ただのいち音ゲーマーとしてのesports化への展望

 飽くまで音ゲーに限った話ということになるけど、僕は正直esports化はかなり難しいと思っていて、それはここまで長々と述べてきた現状と、加えてこれも僕の主観だけど、「オジャマがそんなに好きではない、どちらかというと強制されたら嫌だ」というのがあるからで、恐らくこれに賛同してくれる音ゲーマーは少なからずいると思う。もちろんそういうレギュレーションとして楽しむ人たちがいるのは全く嫌悪・問題視してないし(ここ重要)存在自体をどうこう言うほどのものではないんだけど。

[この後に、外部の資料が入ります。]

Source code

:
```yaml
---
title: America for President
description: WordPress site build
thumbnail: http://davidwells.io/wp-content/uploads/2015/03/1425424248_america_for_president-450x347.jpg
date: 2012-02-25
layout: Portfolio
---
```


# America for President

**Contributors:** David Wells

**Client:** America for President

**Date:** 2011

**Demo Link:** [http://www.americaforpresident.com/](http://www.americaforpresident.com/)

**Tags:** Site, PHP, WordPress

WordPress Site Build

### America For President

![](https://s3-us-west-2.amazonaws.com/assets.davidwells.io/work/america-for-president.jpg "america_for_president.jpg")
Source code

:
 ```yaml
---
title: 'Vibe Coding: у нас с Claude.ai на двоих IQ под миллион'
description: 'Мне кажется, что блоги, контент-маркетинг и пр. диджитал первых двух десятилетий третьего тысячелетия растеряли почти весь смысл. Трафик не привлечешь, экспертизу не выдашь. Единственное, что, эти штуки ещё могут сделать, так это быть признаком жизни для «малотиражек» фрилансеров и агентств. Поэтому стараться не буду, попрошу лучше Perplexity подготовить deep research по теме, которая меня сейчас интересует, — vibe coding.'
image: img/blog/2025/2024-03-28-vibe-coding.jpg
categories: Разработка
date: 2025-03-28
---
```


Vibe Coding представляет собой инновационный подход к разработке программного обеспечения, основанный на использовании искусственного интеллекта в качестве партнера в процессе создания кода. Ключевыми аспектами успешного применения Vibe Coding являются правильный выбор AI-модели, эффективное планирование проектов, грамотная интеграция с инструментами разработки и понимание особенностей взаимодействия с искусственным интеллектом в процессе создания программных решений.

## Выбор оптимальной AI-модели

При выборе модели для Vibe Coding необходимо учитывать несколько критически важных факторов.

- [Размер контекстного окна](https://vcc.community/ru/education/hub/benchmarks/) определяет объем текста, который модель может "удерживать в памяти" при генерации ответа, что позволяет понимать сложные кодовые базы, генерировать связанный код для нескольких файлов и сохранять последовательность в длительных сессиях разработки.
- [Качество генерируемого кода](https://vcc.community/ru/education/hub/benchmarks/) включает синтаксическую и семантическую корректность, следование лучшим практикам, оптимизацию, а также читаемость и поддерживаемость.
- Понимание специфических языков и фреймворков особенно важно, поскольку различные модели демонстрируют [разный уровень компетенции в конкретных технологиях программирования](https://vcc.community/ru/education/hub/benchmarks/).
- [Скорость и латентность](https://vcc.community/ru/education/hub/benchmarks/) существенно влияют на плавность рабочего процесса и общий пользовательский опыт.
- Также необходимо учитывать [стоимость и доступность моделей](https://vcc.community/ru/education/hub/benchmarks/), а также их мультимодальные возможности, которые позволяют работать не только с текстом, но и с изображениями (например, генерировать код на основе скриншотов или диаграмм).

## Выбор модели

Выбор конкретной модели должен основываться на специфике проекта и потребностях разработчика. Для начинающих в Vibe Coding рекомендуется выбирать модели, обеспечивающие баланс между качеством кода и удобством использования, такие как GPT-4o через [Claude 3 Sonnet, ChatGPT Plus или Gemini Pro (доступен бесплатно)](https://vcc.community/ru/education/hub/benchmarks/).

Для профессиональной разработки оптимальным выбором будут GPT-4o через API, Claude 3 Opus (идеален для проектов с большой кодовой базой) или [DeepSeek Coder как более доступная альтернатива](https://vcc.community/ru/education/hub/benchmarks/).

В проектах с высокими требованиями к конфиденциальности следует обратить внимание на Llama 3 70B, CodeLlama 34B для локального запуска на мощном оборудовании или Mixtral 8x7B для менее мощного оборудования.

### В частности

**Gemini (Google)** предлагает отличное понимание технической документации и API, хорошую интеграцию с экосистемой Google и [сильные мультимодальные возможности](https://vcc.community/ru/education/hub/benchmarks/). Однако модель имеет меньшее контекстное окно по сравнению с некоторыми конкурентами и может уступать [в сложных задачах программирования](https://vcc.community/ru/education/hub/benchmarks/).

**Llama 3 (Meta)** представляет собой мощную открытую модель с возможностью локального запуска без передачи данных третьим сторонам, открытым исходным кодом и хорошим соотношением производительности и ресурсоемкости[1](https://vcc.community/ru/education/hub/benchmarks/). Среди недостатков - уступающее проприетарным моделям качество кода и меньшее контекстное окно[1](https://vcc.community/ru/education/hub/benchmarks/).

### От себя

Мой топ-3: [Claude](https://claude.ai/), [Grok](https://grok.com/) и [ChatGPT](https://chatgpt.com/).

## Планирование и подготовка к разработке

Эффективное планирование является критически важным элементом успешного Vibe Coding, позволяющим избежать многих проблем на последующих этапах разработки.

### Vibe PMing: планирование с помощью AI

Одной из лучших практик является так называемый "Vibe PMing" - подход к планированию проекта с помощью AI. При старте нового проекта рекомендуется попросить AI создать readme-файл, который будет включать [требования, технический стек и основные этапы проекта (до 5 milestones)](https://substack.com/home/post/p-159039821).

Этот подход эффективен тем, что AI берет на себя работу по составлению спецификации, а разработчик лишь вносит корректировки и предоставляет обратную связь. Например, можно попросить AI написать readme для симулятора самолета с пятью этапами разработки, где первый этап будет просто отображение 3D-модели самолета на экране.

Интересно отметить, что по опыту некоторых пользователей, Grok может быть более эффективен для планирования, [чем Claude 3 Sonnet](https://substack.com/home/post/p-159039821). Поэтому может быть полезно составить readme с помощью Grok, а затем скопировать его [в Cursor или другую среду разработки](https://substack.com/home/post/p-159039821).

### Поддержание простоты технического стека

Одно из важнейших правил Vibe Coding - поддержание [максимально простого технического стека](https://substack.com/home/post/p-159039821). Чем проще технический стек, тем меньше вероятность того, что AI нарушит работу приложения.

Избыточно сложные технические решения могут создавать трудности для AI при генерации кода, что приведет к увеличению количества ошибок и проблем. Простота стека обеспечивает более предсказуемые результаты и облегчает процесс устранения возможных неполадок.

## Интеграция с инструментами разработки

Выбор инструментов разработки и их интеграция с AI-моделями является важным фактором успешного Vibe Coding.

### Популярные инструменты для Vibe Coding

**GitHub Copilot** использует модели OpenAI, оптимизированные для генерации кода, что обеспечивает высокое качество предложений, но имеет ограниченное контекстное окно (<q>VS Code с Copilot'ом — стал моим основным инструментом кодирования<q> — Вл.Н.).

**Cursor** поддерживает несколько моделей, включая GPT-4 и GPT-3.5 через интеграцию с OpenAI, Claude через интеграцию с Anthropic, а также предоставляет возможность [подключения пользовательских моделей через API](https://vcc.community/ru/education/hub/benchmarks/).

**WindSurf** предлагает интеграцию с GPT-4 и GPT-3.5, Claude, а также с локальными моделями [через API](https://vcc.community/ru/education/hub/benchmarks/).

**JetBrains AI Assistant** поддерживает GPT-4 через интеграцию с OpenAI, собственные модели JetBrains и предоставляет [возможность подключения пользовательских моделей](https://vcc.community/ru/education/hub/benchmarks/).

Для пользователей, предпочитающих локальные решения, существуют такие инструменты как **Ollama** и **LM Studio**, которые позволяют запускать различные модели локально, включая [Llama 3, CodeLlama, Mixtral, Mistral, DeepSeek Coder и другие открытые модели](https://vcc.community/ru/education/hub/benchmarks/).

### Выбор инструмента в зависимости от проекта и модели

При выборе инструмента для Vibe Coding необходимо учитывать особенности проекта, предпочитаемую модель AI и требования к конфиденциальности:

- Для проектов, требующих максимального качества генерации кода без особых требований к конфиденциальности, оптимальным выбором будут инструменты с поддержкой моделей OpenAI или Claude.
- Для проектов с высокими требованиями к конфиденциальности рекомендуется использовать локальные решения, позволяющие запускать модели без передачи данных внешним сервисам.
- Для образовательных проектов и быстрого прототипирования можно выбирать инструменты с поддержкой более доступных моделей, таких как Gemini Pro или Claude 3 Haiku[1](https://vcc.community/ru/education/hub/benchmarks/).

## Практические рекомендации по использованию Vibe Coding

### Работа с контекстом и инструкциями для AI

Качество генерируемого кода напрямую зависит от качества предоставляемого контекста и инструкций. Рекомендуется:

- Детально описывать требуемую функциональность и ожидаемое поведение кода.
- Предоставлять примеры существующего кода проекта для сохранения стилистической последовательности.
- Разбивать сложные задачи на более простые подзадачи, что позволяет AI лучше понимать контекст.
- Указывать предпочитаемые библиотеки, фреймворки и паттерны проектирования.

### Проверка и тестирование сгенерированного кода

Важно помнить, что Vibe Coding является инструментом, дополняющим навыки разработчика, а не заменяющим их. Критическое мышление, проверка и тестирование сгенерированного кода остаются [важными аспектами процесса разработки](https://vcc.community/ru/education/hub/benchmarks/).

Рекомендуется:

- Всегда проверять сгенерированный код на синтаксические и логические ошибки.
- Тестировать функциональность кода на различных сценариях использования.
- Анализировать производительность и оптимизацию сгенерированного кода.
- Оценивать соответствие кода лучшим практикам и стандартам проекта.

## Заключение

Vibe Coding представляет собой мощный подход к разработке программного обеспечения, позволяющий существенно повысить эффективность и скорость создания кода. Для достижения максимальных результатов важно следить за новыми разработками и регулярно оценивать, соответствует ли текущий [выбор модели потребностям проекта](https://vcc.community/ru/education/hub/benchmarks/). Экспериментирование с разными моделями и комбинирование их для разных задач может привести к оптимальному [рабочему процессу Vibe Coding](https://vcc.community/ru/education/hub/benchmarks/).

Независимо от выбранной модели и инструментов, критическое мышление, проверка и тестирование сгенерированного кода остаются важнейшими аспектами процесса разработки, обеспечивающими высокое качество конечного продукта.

 ただ単純に、オジャマのような要素でもないとesportsの要件を満たせないにも関わらず現状の公式の全国大会ではオジャマあり(及び各機種のそれに類似したレギュレーション)での対戦が行われていないのを見るに、「オジャマありがesportsとしてのスタンダードですよ」となると、進んで競技シーンに身を投じようという人がかなり少なくなるんではないかと僕は見てる。

 

 そう思い至ったのは、やはり僕がIIDXのDPerであることが大きく影響してるかな、とも。僕は別に実力はないしこれから第一線に登ろうという気概もないんだけど、SPと比べた時のマイノリティ感というか、先程の「そういう人がいてもいい」と「思われてる側」になっている感覚が大きい。別にDP流行ってくれともそんなに強く思ってないし、DPの方がSPよりも競技性が高いとは過去にも今でも思ったことはない(僕個人はSPよりDPの方が楽しい、ぐらいの感覚)。ただ、「一般的でないことを進んでやる人間はそう多くない」というごく当たり前のことを肌感覚で強く実感しているというだけの話。

 

まとめ

‪ここまでの話をまとめると

音ゲーは今のままでは対戦型の競技としては見栄えに欠ける。

・見栄えを良くしようとすると従来の音ゲーでは一般的でなかったレギュレーションが必要になる。

・そこに参入しようという人は少ないんじゃないか。

というのが僕の印象。上記したことに加えて、スポーツとしての金銭的価値の創造の難しさもあって、音ゲーの大会というのは主催する側も参加する側も身内ノリの理解が不可欠な小さい輪で終わるんじゃないかと。それでは「既存のプロスポーツのようなesports」にはなれない

 

 やっぱり「理解している」人同士で話してる時が楽しいしね。そして、現行の音ゲーは「理解する」ためのハードルがやや高く、そして非プレイヤーからして理解しようというモチベーションが湧き上がるほどに派手なゲーム性を持っていないのが現状かなぁ、と。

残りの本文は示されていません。